Nuclear Iconography in Post-Cold War Culture Bryan C. Taylor University of Colorado, Boulder

 

I wish in this paper to sketch a project involving nuclear iconography and post-Cold War culture. At the heart of this project is the claim that the current historical moment forms a legitimation crisis for the scientific, military, industrial, governmental, and "cultural" institutions whose interests are configured in the design, manufacture, deployment, and "use" of nuclear weapons. Within this moment, a variety of progressive and regressive movements have been intitiated through the production and reception of nuclear weapons rhetoric. The role of visual iconography in nuclear hegemony has traditionally received minor attention (e.g., compared with the "nukespeak" of foreign policy, mass media news coverage, and literary works). Recent scholarly articles and books have attempted to correct this verbalist imbalance by examining the genres and discourses of nuclear art (e.g., painting), cinema and photography. Collectively, this work establishes that the Bomb is -- after W.J.T. Mitchell -- an "imagetext" in which verbal and iconic discourses interanimate to produce ways of (not) seeing and forms of (not) feeling that have historically positioned cultural subjects in relation to the technologies, policies, figures, locations, events, and institutions (in both senses as "customary practices" and "formal organizations") which have constituted the nuclear condition . . .

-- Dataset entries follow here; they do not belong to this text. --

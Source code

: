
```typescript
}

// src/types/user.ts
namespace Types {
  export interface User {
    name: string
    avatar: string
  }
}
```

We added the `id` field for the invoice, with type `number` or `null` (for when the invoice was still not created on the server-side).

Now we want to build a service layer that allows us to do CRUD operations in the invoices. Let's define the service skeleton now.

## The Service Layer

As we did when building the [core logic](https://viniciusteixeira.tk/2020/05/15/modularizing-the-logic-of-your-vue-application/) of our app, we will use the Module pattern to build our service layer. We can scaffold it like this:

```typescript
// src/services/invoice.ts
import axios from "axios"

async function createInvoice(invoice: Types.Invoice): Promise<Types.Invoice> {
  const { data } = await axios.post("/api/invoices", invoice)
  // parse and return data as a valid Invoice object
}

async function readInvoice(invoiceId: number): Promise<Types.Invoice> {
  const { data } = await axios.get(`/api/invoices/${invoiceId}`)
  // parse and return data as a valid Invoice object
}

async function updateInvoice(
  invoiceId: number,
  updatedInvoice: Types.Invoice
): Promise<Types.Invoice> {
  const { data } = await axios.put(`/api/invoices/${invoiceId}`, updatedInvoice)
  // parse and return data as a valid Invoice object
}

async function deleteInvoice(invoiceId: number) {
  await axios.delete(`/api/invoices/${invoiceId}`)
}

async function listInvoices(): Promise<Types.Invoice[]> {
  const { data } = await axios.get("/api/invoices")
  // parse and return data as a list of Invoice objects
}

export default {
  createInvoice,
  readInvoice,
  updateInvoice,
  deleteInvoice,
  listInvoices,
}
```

"Now Do You See It?": Post-Cold War Nuclear Iconography

I am interested in the role of visual rhetoric in maintaining this "war of position" between military, environmental, arms-control, pacifist, industrial, scientific and federal interests [in post-Cold War culture]. Issues in this research include the nature of verbal and visual codes in nuclear representations (e.g., in critical disagreement over the success of nuclear landscape photography in evoking viewer knowledge of the deadly, invisible radiation which "really" suffuses its depicted objects), the uses to which images are put in various social contexts (e.g., in museum exhibits commemorating the Japanese atomic bombings), and the consequences of images for existing power relations between nuclear authorities and citizens (e.g., in legitimating the "accelerated" -- and arguably incomplete -- cleanup of contaminated nuclear weapons plants by federal agencies and their contractors) . . .

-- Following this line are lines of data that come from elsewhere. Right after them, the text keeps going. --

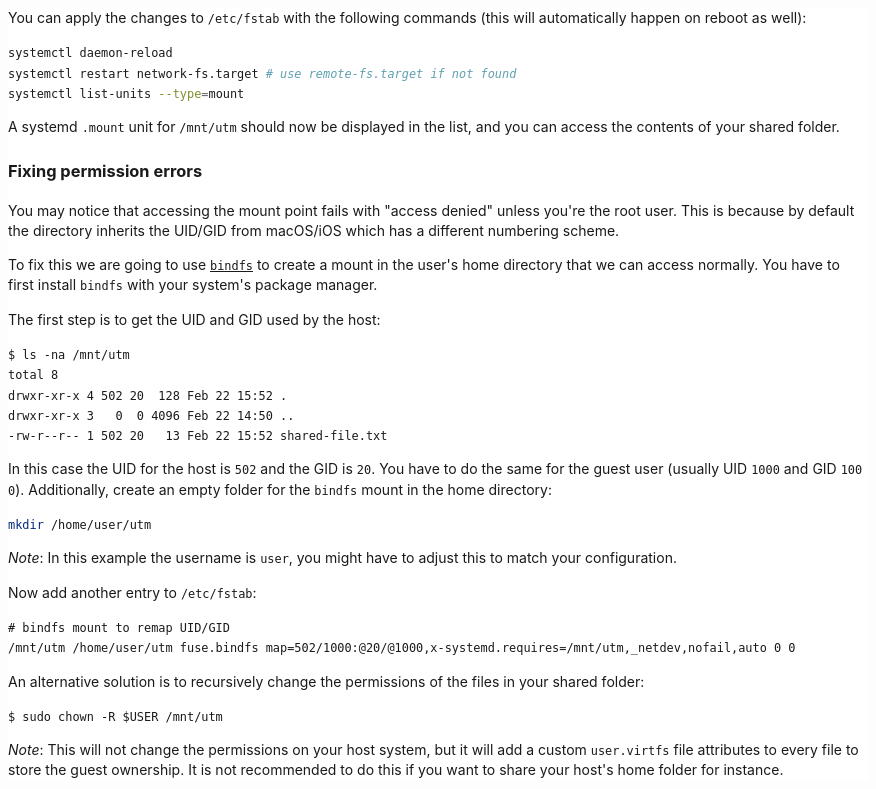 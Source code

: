 You can apply the changes to `/etc/fstab` with the following commands (this will automatically happen on reboot as well):

```sh
systemctl daemon-reload
systemctl restart network-fs.target # use remote-fs.target if not found
systemctl list-units --type=mount
```

A systemd `.mount` unit for `/mnt/utm` should now be displayed in the list, and you can access the contents of your shared folder.

### Fixing permission errors
You may notice that accessing the mount point fails with "access denied" unless you're the root user. This is because by default the directory inherits the UID/GID from macOS/iOS which has a different numbering scheme.

To fix this we are going to use [`bindfs`](https://bindfs.org/) to create a mount in the user's home directory that we can access normally. You have to first install `bindfs` with your system's package manager.

The first step is to get the UID and GID used by the host:

```
$ ls -na /mnt/utm
total 8
drwxr-xr-x 4 502 20  128 Feb 22 15:52 .
drwxr-xr-x 3   0  0 4096 Feb 22 14:50 ..
-rw-r--r-- 1 502 20   13 Feb 22 15:52 shared-file.txt
```

In this case the UID for the host is `502` and the GID is `20`. You have to do the same for the guest user (usually UID `1000` and GID `1000`). Additionally, create an empty folder for the `bindfs` mount in the home directory:

```sh
mkdir /home/user/utm
```

_Note_: In this example the username is `user`, you might have to adjust this to match your configuration.

Now add another entry to `/etc/fstab`:

```
# bindfs mount to remap UID/GID
/mnt/utm /home/user/utm fuse.bindfs map=502/1000:@20/@1000,x-systemd.requires=/mnt/utm,_netdev,nofail,auto 0 0
```

An alternative solution is to recursively change the permissions of the files in your shared folder:

```
$ sudo chown -R $USER /mnt/utm
```

_Note_: This will not change the permissions on your host system, but it will add a custom `user.virtfs` file attributes to every file to store the guest ownership. It is not recommended to do this if you want to share your host's home folder for instance.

. . . A preliminary survey of prominent nuclear weapons images suggests [this] "new" theme in this process, unique to the post-Cold War era . . .

. . . "Museumification"

This theme describes the inter-related processes by which the partially decrepit and moribund nuclear apparatus is being dismantled, appropriated, recycled, commodified, and memorialized in contemporary culture (e.g., in the recent recommendation by a pyrotechnics expert to convert disarmed ballistic missiles into fireworks celebrating the coming millenium). One outcome of this process is an official archive of nuclear history (e.g., the inclusion of nuclear weapons plants in the U.S. National Register of Historic Places), and a shared resource for popular memory and nostalgia (evoked, for example, in a recent volume of poignant photographs of Manhattan Project workers and their families). Occasionally, this process becomes reflexive as the historical agents and practices of nuclear representation are themselves taken as an object of representation (e.g., in a recent film celebrating the work of Air Force photographers responsible for visually documenting nuclear weapons tests). Another outcome, however, involves a self-consciously unofficial bricolage and pastiche of forms created from the fragments of nuclear culture (e.g., when a California media production company creates a "warplane theme" in its office by using parts of decommissioned B-52 bombers that also signify its aggressive "psychological warfare" in the marketplace).

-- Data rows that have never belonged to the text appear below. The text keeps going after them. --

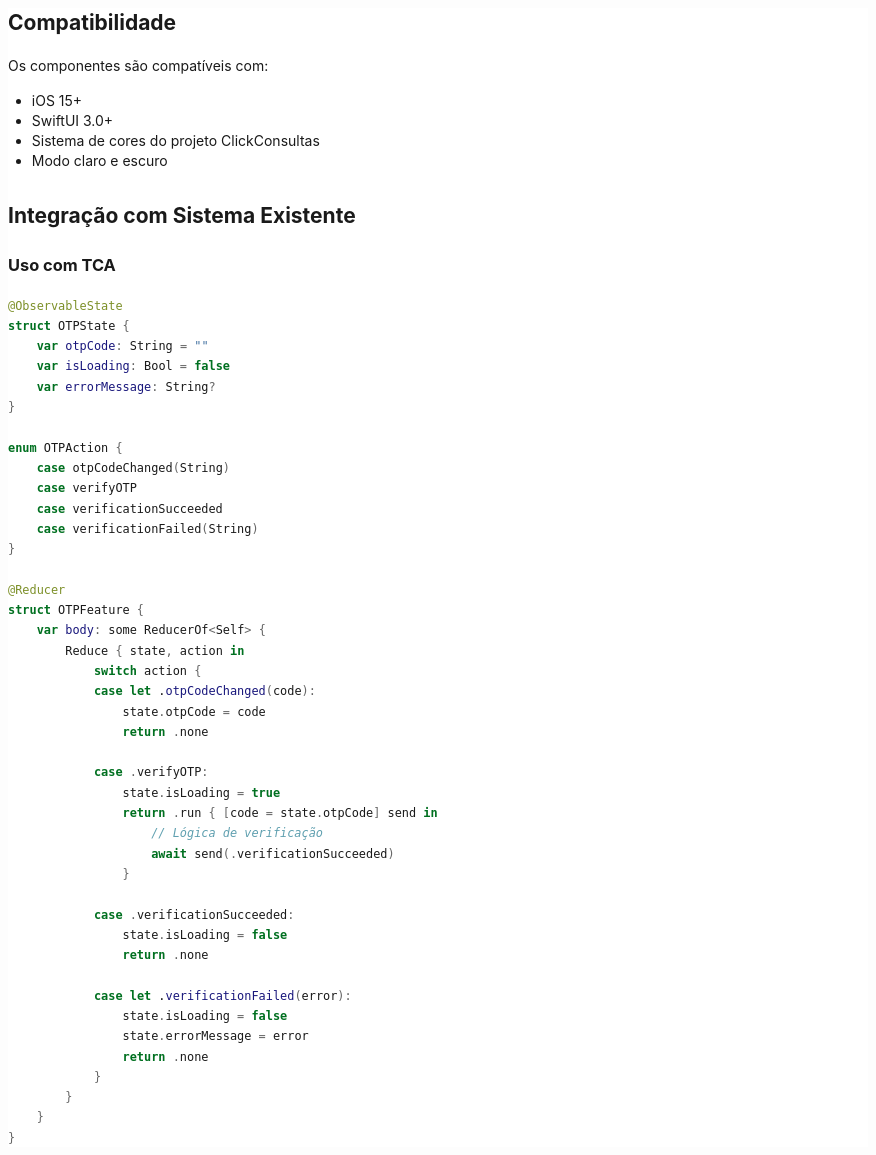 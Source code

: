 ## Compatibilidade

Os componentes são compatíveis com:
- iOS 15+
- SwiftUI 3.0+
- Sistema de cores do projeto ClickConsultas
- Modo claro e escuro

## Integração com Sistema Existente

### Uso com TCA
```swift
@ObservableState
struct OTPState {
    var otpCode: String = ""
    var isLoading: Bool = false
    var errorMessage: String?
}

enum OTPAction {
    case otpCodeChanged(String)
    case verifyOTP
    case verificationSucceeded
    case verificationFailed(String)
}

@Reducer
struct OTPFeature {
    var body: some ReducerOf<Self> {
        Reduce { state, action in
            switch action {
            case let .otpCodeChanged(code):
                state.otpCode = code
                return .none
                
            case .verifyOTP:
                state.isLoading = true
                return .run { [code = state.otpCode] send in
                    // Lógica de verificação
                    await send(.verificationSucceeded)
                }
                
            case .verificationSucceeded:
                state.isLoading = false
                return .none
                
            case let .verificationFailed(error):
                state.isLoading = false
                state.errorMessage = error
                return .none
            }
        }
    }
}
```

This theme encompasses tactical and entrepeneurial attempts to develop nuclear-historical resources for "profitable" ventures (e.g., the conversion of abandoned missile silos into domestic residences, and the recycling of ICBM rocket propellant as commercial heating fuel). Ideally, these ventures open up new operational "markets", and return desperately needed revenue and legitimacy (e.g., when the famous RAND think tank -- the original developers of nuclear war strategy -- diversifies to become the nation's largest private health policy analyst). The agents of this development can be individuals, commercial organizations, local and state governments (e.g., Los Angeles recently converted a former Nike missile command center into a park with hiking trails and picnic tables), and federal agencies (e.g., the ultra-secret National Security Agency recently opened a gift shop in their headquarters). Often, this development reflects a mandate adopted by post-Cold War nuclear organizations to reduce their historical secrecy, and increase -- to an extent -- public awareness of and investment in their operations. The Illinois Argonne National Laboratory, for example, has literally opened a "window into and onto the laboratory" by creating an educational exhibit that allows visitors to remotely observe and participate in actual experiments being conducted by employees.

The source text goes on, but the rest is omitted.